Goal of the exercise - Which lines of the data contain the string "DoxyParagraph"? Copy every one.

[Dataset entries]
▼

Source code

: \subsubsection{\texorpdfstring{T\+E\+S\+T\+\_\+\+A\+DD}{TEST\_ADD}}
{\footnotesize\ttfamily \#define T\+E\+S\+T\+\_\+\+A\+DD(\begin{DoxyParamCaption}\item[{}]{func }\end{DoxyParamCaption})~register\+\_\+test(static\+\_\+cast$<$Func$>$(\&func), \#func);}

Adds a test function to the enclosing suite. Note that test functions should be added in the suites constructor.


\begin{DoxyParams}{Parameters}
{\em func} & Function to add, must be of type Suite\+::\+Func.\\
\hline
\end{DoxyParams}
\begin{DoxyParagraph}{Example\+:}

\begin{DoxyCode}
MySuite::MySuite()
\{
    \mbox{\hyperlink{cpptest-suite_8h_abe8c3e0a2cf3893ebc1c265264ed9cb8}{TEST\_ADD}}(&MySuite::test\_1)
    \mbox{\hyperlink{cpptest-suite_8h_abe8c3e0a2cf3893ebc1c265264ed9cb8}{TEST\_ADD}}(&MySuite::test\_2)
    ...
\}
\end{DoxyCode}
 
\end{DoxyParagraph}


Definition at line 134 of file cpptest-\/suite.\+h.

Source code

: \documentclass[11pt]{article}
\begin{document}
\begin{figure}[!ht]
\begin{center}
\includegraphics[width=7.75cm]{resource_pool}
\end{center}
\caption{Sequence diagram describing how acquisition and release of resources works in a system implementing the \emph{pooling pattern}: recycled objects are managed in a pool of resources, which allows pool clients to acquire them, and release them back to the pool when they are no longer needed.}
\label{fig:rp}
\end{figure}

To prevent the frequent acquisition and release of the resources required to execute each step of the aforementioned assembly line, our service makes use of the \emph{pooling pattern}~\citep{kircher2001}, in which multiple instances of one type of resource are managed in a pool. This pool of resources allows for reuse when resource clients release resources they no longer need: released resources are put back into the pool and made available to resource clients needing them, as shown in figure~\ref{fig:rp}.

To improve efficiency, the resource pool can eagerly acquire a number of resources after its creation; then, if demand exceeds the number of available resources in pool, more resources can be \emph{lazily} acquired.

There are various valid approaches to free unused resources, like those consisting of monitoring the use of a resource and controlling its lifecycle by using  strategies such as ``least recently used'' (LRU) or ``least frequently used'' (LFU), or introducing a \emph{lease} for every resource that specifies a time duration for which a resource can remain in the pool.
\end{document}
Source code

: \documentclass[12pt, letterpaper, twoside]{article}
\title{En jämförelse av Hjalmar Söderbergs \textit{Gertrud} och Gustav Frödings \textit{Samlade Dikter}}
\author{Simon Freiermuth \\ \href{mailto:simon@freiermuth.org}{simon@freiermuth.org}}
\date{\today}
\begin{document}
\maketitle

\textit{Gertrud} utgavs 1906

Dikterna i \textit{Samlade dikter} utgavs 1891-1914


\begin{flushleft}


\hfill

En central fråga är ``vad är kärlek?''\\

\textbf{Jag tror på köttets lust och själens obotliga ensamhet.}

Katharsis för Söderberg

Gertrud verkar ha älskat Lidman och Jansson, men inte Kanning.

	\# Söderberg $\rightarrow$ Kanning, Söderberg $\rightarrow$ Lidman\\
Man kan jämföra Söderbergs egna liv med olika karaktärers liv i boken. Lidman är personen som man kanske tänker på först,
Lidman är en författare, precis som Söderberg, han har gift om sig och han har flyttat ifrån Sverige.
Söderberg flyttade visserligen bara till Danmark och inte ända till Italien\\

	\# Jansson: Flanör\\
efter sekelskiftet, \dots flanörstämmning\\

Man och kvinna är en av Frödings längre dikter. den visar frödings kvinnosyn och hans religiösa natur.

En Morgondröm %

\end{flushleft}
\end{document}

▲

The completed task -
\begin{DoxyParagraph}{Example\+:}
\end{DoxyParagraph}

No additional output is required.